#### [Work required]
The answer must consist of every line below containing "these".

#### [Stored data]
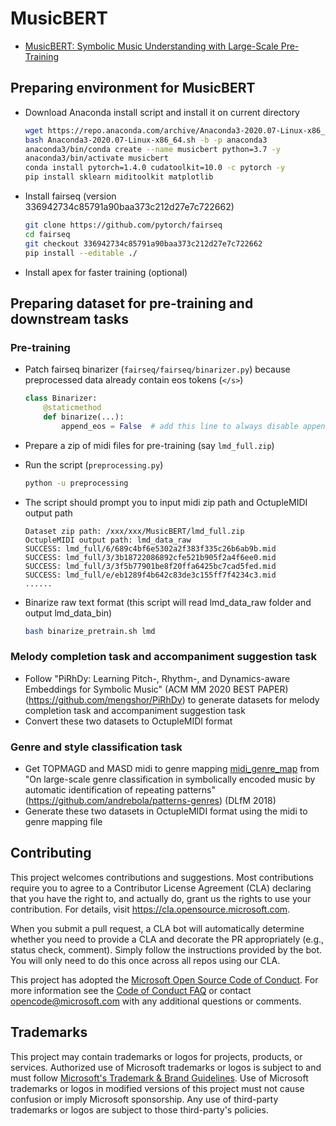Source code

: # MusicBERT

* [MusicBERT: Symbolic Music Understanding with Large-Scale Pre-Training](https://arxiv.org/pdf/2106.05630.pdf)

## Preparing environment for MusicBERT

* Download Anaconda install script and install it on current directory

  ```bash
  wget https://repo.anaconda.com/archive/Anaconda3-2020.07-Linux-x86_64.sh
  bash Anaconda3-2020.07-Linux-x86_64.sh -b -p anaconda3
  anaconda3/bin/conda create --name musicbert python=3.7 -y
  anaconda3/bin/activate musicbert
  conda install pytorch=1.4.0 cudatoolkit=10.0 -c pytorch -y
  pip install sklearn miditoolkit matplotlib
  ```

* Install fairseq (version 336942734c85791a90baa373c212d27e7c722662)

  ```bash
  git clone https://github.com/pytorch/fairseq
  cd fairseq
  git checkout 336942734c85791a90baa373c212d27e7c722662
  pip install --editable ./
  ```

* Install apex for faster training (optional)

## Preparing dataset for pre-training and downstream tasks

### Pre-training

* Patch fairseq binarizer (`fairseq/fairseq/binarizer.py`) because preprocessed data already contain eos tokens (`</s>`)

  ```python
  class Binarizer:
      @staticmethod
      def binarize(...):
          append_eos = False  # add this line to always disable append_eos functionality of binarizer
  ```

* Prepare a zip of midi files for pre-training (say `lmd_full.zip`)

* Run the script (`preprocessing.py`)

  ```bash
  python -u preprocessing
  ```

* The script should prompt you to input midi zip path and OctupleMIDI output path

  ```
  Dataset zip path: /xxx/xxx/MusicBERT/lmd_full.zip
  OctupleMIDI output path: lmd_data_raw
  SUCCESS: lmd_full/6/689c4bf6e5302a2f383f335c26b6ab9b.mid
  SUCCESS: lmd_full/3/3b18722086892cfe521b905f2a4f6ee0.mid
  SUCCESS: lmd_full/3/3f5b77901be8f20ffa6425bc7cad5fed.mid
  SUCCESS: lmd_full/e/eb1289f4b642c83de3c155ff7f4234c3.mid
  ......
  ```

* Binarize raw text format (this script will read lmd_data_raw folder and output lmd_data_bin)

  ```bash
  bash binarize_pretrain.sh lmd
  ```

### Melody completion task and accompaniment suggestion task

* Follow "PiRhDy: Learning Pitch-, Rhythm-, and Dynamics-aware Embeddings for Symbolic Music" (ACM MM 2020 BEST PAPER) (https://github.com/mengshor/PiRhDy) to generate datasets for melody completion task and accompaniment suggestion task
* Convert these two datasets to OctupleMIDI format

### Genre and style classification task

* Get TOPMAGD and MASD midi to genre mapping [midi_genre_map](https://github.com/andrebola/patterns-genres/blob/master/data/midi_genre_map.json) from "On large-scale genre classification in symbolically encoded music by automatic identification of repeating patterns" (https://github.com/andrebola/patterns-genres) (DLfM 2018)
* Generate these two datasets in OctupleMIDI format using the midi to genre mapping file

## Contributing

This project welcomes contributions and suggestions.  Most contributions require you to agree to a
Contributor License Agreement (CLA) declaring that you have the right to, and actually do, grant us
the rights to use your contribution. For details, visit https://cla.opensource.microsoft.com.

When you submit a pull request, a CLA bot will automatically determine whether you need to provide
a CLA and decorate the PR appropriately (e.g., status check, comment). Simply follow the instructions
provided by the bot. You will only need to do this once across all repos using our CLA.

This project has adopted the [Microsoft Open Source Code of Conduct](https://opensource.microsoft.com/codeofconduct/).
For more information see the [Code of Conduct FAQ](https://opensource.microsoft.com/codeofconduct/faq/) or
contact [opencode@microsoft.com](mailto:opencode@microsoft.com) with any additional questions or comments.

## Trademarks

This project may contain trademarks or logos for projects, products, or services. Authorized use of Microsoft 
trademarks or logos is subject to and must follow 
[Microsoft's Trademark & Brand Guidelines](https://www.microsoft.com/en-us/legal/intellectualproperty/trademarks/usage/general).
Use of Microsoft trademarks or logos in modified versions of this project must not cause confusion or imply Microsoft sponsorship.
Any use of third-party trademarks or logos are subject to those third-party's policies.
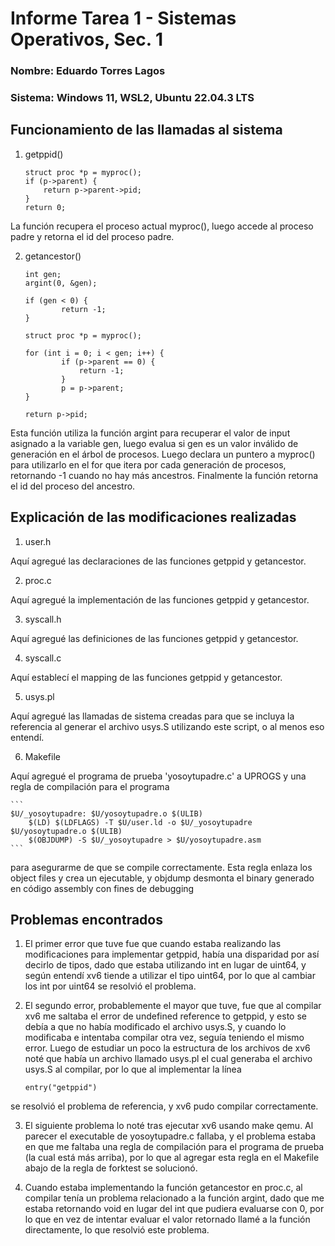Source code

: # Informe Tarea 1 - Sistemas Operativos, Sec. 1
### Nombre: Eduardo Torres Lagos
### Sistema: Windows 11, WSL2, Ubuntu 22.04.3 LTS

## Funcionamiento de las llamadas al sistema

1. getppid()


	```
	struct proc *p = myproc();
	if (p->parent) {
		return p->parent->pid;
	}
	return 0;
	```

La función recupera el proceso actual myproc(), luego accede al proceso padre y retorna el id del proceso padre.


2. getancestor()


	```
	int gen;
  	argint(0, &gen);

  	if (gen < 0) {
    		return -1;
  	}

  	struct proc *p = myproc();

  	for (int i = 0; i < gen; i++) {
    		if (p->parent == 0) {
      			return -1;
    		}
    		p = p->parent;
  	}

  	return p->pid;
	```


Esta función utiliza la función argint para recuperar el valor de input asignado a la variable gen, luego evalua si
gen es un valor inválido de generación en el árbol de procesos. Luego declara un puntero a myproc() para utilizarlo
en el for que itera por cada generación de procesos, retornando -1 cuando no hay más ancestros. Finalmente la función
retorna el id del proceso del ancestro.


## Explicación de las modificaciones realizadas

1. user.h

Aquí agregué las declaraciones de las funciones getppid y getancestor.


2. proc.c

Aquí agregué la implementación de las funciones getppid y getancestor.


3. syscall.h

Aquí agregué las definiciones de las funciones getppid y getancestor.


4. syscall.c

Aquí establecí el mapping de las funciones getppid y getancestor.


5. usys.pl

Aquí agregué las llamadas de sistema creadas para que se incluya la referencia al generar el archivo usys.S
utilizando este script, o al menos eso entendí.


6. Makefile

Aquí agregué el programa de prueba 'yosoytupadre.c' a UPROGS y una regla de compilación para el programa


	```
	$U/_yosoytupadre: $U/yosoytupadre.o $(ULIB)
    	$(LD) $(LDFLAGS) -T $U/user.ld -o $U/_yosoytupadre $U/yosoytupadre.o $(ULIB)
    	$(OBJDUMP) -S $U/_yosoytupadre > $U/yosoytupadre.asm
	```


para asegurarme de que se compile correctamente. Esta regla enlaza los object files y crea un ejecutable, y objdump
desmonta el binary generado en código assembly con fines de debugging


## Problemas encontrados

1. El primer error que tuve fue que cuando estaba realizando las modificaciones para implementar getppid, había
una disparidad por así decirlo de tipos, dado que estaba utilizando int en lugar de uint64, y según entendí xv6
tiende a utilizar el tipo uint64, por lo que al cambiar los int por uint64 se resolvió el problema.

2. El segundo error, probablemente el mayor que tuve, fue que al compilar xv6 me saltaba el error de 
undefined reference to getppid, y esto se debía a que no había modificado el archivo usys.S, y cuando lo modificaba
e intentaba compilar otra vez, seguía teniendo el mismo error. Luego de estudiar un poco la estructura de los
archivos de xv6 noté que había un archivo llamado usys.pl el cual generaba el archivo usys.S al compilar, por lo que
al implementar la línea


	`entry("getppid")`


se resolvió el problema de referencia, y xv6 pudo compilar correctamente.

3. El siguiente problema lo noté tras ejecutar xv6 usando make qemu. Al parecer el executable de yosoytupadre.c
fallaba, y el problema estaba en que me faltaba una regla de compilación para el programa de prueba (la cual está
más arriba), por lo que al agregar esta regla en el Makefile abajo de la regla de forktest se solucionó.

4. Cuando estaba implementando la función getancestor en proc.c, al compilar tenía un problema relacionado a la
función argint, dado que me estaba retornando void en lugar del int que pudiera evaluarse con 0, por lo que en vez
de intentar evaluar el valor retornado llamé a la función directamente, lo que resolvió este problema.
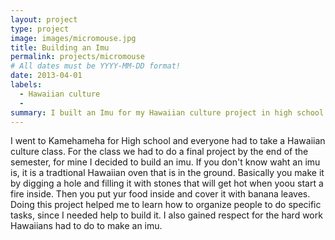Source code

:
 ```yaml
---
layout: project
type: project
image: images/micromouse.jpg
title: Building an Imu
permalink: projects/micromouse
# All dates must be YYYY-MM-DD format!
date: 2013-04-01
labels:
  - Hawaiian culture
  - 
summary: I built an Imu for my Hawaiian culture project in high school.
---
```


I went to Kamehameha for High school and everyone had to take a Hawaiian culture class. For the class we had to do a final project by the end of the semester, for mine I decided to build an imu. If you don't know waht an imu is, it is a tradtional Hawaiian oven that is in the ground. Basically you make it by digging a hole and filling it with stones that will get hot when yoou start a fire inside. Then you put yur food inside and cover it with banana leaves. Doing this project helped me to learn how to organize people to do specific tasks, since I needed help to build it. I also gained respect for the hard work Hawaiians had to do to make an imu.
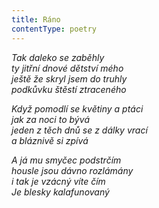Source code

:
 ```yaml
---
title: Ráno
contentType: poetry
---
```


<section>

_Tak daleko se zaběhly  
ty jitřní dnové dětství mého  
ještě že skryl jsem do truhly  
podkůvku štěstí ztraceného_

</section>

<section>

_Když pomodlí se květiny a ptáci  
jak za noci to bývá  
jeden z těch dnů se z dálky vrací  
a bláznivě si zpívá_

</section>

<section>

_A já mu smyčec podstrčím  
housle jsou dávno rozlámány  
i tak je vzácný víte čím  
Je blesky kalafunovaný_

</section>
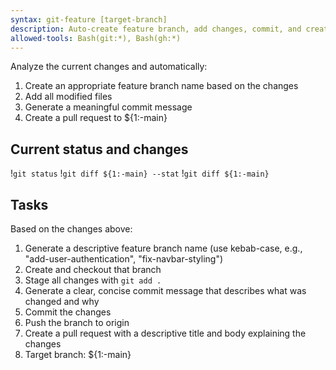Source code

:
 ```yaml
---
syntax: git-feature [target-branch]
description: Auto-create feature branch, add changes, commit, and create PR
allowed-tools: Bash(git:*), Bash(gh:*)
---
```


Analyze the current changes and automatically:
1. Create an appropriate feature branch name based on the changes
2. Add all modified files
3. Generate a meaningful commit message
4. Create a pull request to ${1:-main}

## Current status and changes
!`git status`
!`git diff ${1:-main} --stat`
!`git diff ${1:-main}`

## Tasks
Based on the changes above:
1. Generate a descriptive feature branch name (use kebab-case, e.g., "add-user-authentication", "fix-navbar-styling")
2. Create and checkout that branch
3. Stage all changes with `git add .`
4. Generate a clear, concise commit message that describes what was changed and why
5. Commit the changes
6. Push the branch to origin
7. Create a pull request with a descriptive title and body explaining the changes
8. Target branch: ${1:-main}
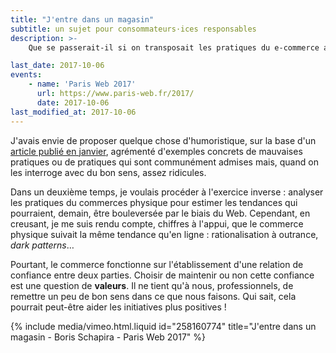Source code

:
 ```yaml
---
title: "J'entre dans un magasin"
subtitle: un sujet pour consommateurs·ices responsables
description: >-
    Que se passerait-il si on transposait les pratiques du e-commerce aux commerces physiques ? Et si on discutait un peu des pratiques du e-commerce aujourd'hui ? Chaque fois que je vais sur un site, j'essaie d'imaginer ce qui se passerait si j'étais, en fait, dans un magasin physique. Parfois, les résultats sont surprenants. D'autre fois, ils permettent de comprendre comment le e-commerce pourrait évoluer pour mieux satisfaire ses clients.

last_date: 2017-10-06
events:
    - name: 'Paris Web 2017'
      url: https://www.paris-web.fr/2017/
      date: 2017-10-06
last_modified_at: 2017-10-06
---
```


J'avais envie de proposer quelque chose d'humoristique, sur la base d'un [article publié en janvier](/notes/2017-01-j-entre-dans-un-magasin/ "J'entre dans un magasin - Boris Schapira"), agrémenté d'exemples concrets de mauvaises pratiques ou de pratiques qui sont communément admises mais, quand on les interroge avec du bon sens, assez ridicules.

Dans un deuxième temps, je voulais procéder à l'exercice inverse : analyser les pratiques du commerces physique pour estimer les tendances qui pourraient, demain, être bouleversée par le biais du Web. Cependant, en creusant, je me suis rendu compte, chiffres à l'appui, que le commerce physique suivait la même tendance qu'en ligne : rationalisation à outrance, _dark patterns_…

Pourtant, le commerce fonctionne sur l'établissement d'une relation de confiance entre deux parties. Choisir de maintenir ou non cette confiance est une question de **valeurs**. Il ne tient qu'à nous, professionnels, de remettre un peu de bon sens dans ce que nous faisons. Qui sait, cela pourrait peut-être aider les initiatives plus positives !

{% include media/vimeo.html.liquid id="258160774" title="J&#039;entre dans un magasin - Boris Schapira - Paris Web 2017" %}
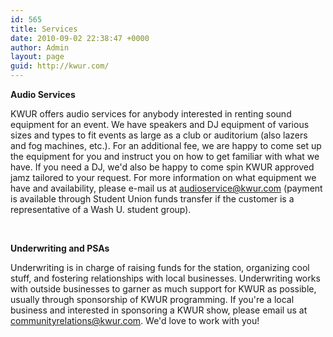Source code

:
 ```yaml
---
id: 565
title: Services
date: 2010-09-02 22:38:47 +0000
author: Admin
layout: page
guid: http://kwur.com/
---
```

<div class="pf-content">
<p>
<strong>Audio Services</strong>
</p>

<p>
KWUR offers audio services for anybody interested in renting sound equipment for an event. We have speakers and DJ equipment of various sizes and types to fit events as large as a club or auditorium (also lazers and fog machines, etc.). For an additional fee, we are happy to come set up the equipment for you and instruct you on how to get familiar with what we have. If you need a DJ, we'd also be happy to come spin KWUR approved jamz tailored to your request. For more information on what equipment we have and availability, please e-mail us at <a href="mailto:audioservice@kwur.com">audioservice@kwur.com</a> (payment is available through Student Union funds transfer if the customer is a representative of a Wash U. student group).
</p>

<p>
 
</p>

<p>
<strong>Underwriting and PSAs</strong>
</p>

<p>
Underwriting is in charge of raising funds for the station, organizing cool stuff, and fostering relationships with local businesses. Underwriting works with outside businesses to garner as much support for KWUR as possible, usually through sponsorship of KWUR programming. If you're a local business and interested in sponsoring a KWUR show, please email us at <a href="mailto:communityrelations@kwur.com">communityrelations@kwur.com</a>. We'd love to work with you!
</p>

<p>
 
</p>
</div>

#### [Your solution]
* Convert these two datasets to OctupleMIDI format
* Generate these two datasets in OctupleMIDI format using the midi to genre mapping file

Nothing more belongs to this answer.